Climate data for Abapó, elevation 440 m (1,440 ft), (1977–2013)
| Month | Jan | Feb | Mar | Apr | May | Jun | Jul | Aug | Sep | Oct | Nov | Dec | Year |
| Mean daily maximum °C (°F) | 34.7 (94.5) | 34.3 (93.7) | 33.5 (92.3) | 32.3 (90.1) | 28.0 (82.4) | 26.6 (79.9) | 27.9 (82.2) | 31.9 (89.4) | 35.7 (96.3) | 35.6 (96.1) | 36.0 (96.8) | 36.0 (96.8) | 32.7 (90.9) |
| Daily mean °C (°F) | 29.3 (84.7) | 28.1 (82.6) | 27.3 (81.1) | 26.0 (78.8) | 22.2 (72.0) | 20.2 (68.4) | 20.6 (69.1) | 23.6 (74.5) | 27.4 (81.3) | 28.3 (82.9) | 28.7 (83.7) | 29.7 (85.5) | 26.0 (78.7) |
| Mean daily minimum °C (°F) | 23.9 (75.0) | 21.9 (71.4) | 21.2 (70.2) | 19.7 (67.5) | 16.5 (61.7) | 13.5 (56.3) | 13.3 (55.9) | 15.3 (59.5) | 19.1 (66.4) | 21.1 (70.0) | 21.4 (70.5) | 23.5 (74.3) | 19.2 (66.6) |
| Average precipitation mm (inches) | 149.3 (5.88) | 134.4 (5.29) | 108.3 (4.26) | 77.1 (3.04) | 58.2 (2.29) | 38.7 (1.52) | 17.7 (0.70) | 9.3 (0.37) | 24.9 (0.98) | 58.4 (2.30) | 91.0 (3.58) | 139.9 (5.51) | 907.2 (35.72) |
| Average precipitation days | 8.9 | 8.2 | 8.0 | 6.6 | 6.3 | 4.6 | 2.8 | 1.4 | 2.2 | 4.2 | 6.3 | 7.8 | 67.3 |
Source: Servicio Nacional de Meteorología e Hidrología de Bolivia

== Infrastructure ==
Abapó is located 142 kilometres by road south of Santa Cruz, the capital of the department of the same name.
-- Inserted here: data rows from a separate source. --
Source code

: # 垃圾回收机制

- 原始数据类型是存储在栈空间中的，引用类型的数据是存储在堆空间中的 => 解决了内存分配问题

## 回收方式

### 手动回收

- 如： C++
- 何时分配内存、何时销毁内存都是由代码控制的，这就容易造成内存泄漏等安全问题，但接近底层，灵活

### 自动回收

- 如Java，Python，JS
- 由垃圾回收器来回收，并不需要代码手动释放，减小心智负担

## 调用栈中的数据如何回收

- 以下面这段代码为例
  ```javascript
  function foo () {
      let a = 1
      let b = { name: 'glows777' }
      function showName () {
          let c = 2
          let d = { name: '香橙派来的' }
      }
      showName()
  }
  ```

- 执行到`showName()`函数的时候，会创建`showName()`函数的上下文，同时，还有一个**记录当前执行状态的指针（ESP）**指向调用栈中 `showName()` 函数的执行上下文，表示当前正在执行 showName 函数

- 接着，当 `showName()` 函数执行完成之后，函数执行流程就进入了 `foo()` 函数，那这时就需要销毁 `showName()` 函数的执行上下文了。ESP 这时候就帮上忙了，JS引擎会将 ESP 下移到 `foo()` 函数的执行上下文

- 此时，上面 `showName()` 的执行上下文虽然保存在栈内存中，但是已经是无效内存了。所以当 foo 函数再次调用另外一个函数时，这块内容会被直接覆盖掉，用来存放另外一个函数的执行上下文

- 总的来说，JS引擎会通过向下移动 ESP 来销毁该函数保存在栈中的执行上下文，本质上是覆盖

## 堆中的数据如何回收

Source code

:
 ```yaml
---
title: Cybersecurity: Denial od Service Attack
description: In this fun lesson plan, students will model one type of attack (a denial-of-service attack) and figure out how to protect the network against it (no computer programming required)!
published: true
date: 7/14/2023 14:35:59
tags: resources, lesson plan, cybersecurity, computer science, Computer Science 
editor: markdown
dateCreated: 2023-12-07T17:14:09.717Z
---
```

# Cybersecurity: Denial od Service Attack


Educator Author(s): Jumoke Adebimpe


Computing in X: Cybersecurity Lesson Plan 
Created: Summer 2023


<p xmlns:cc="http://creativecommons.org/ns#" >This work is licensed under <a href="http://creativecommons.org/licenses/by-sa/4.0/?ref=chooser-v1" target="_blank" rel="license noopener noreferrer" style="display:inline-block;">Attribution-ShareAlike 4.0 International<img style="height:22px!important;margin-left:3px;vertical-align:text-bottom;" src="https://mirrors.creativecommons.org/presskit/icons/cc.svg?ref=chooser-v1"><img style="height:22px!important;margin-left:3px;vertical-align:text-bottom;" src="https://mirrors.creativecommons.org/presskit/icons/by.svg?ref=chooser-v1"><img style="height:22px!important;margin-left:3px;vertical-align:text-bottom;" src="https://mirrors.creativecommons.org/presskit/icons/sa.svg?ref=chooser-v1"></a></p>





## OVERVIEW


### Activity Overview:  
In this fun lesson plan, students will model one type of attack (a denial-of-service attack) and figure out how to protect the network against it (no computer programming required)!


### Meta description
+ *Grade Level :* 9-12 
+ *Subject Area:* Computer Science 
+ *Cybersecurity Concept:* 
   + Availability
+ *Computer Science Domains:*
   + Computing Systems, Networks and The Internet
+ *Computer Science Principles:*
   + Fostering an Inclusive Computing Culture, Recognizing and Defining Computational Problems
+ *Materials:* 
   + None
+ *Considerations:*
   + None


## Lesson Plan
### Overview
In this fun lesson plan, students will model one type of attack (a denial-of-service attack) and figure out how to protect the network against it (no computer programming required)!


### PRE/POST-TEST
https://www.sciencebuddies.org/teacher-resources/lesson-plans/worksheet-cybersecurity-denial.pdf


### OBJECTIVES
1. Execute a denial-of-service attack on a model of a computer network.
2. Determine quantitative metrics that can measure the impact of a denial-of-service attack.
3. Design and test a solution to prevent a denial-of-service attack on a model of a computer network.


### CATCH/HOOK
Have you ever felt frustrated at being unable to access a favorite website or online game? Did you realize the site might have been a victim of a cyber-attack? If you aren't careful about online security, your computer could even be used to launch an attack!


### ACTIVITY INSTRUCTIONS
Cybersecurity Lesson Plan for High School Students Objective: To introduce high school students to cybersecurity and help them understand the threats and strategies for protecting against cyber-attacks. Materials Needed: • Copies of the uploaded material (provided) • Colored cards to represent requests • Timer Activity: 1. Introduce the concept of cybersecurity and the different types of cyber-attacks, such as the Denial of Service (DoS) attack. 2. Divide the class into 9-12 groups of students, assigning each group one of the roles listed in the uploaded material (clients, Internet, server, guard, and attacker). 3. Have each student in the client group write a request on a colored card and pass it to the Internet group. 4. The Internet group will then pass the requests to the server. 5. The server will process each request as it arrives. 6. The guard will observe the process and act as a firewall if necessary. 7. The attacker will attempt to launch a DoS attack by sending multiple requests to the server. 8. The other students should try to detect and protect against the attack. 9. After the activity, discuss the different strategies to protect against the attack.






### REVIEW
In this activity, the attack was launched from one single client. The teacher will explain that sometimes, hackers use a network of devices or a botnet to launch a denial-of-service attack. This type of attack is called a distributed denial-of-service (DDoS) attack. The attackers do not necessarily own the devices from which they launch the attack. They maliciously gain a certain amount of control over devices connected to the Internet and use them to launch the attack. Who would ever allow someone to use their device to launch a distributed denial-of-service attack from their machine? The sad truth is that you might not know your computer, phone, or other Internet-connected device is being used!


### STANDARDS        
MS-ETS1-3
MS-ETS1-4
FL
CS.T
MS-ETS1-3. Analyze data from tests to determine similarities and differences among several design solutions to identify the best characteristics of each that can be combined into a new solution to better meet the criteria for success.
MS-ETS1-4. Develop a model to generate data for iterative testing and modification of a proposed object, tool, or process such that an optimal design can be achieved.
From Santa Cruz, the paved highway Ruta 9 leads south via Cabezas to Abapó and for another 405 kilometres via Ipitá and Villamontes to Yacuiba on the Bolivian border with Argentina.

Abapó is also a stop on the railway line from Santa Cruz to Yacuiba. From Abapó, there are passenger train connections in both northern and southern directions, which transport passengers to Santa Cruz in about three hours and to Yacuiba in twelve hours.

== Population Development ==
The population of the village has more than tripled in the past two decades.

| Year | Population |
|---|---|
| 1992 | 731 |
| 2001 | 2 218 |
| 2012 | 2 386 |

Due to the historical population distribution, the region still has a certain proportion of indigenous population: In the Municipio Cabezas, 9.0 percent of the population speak the Quechua language and 6.8 percent the Guaraní language.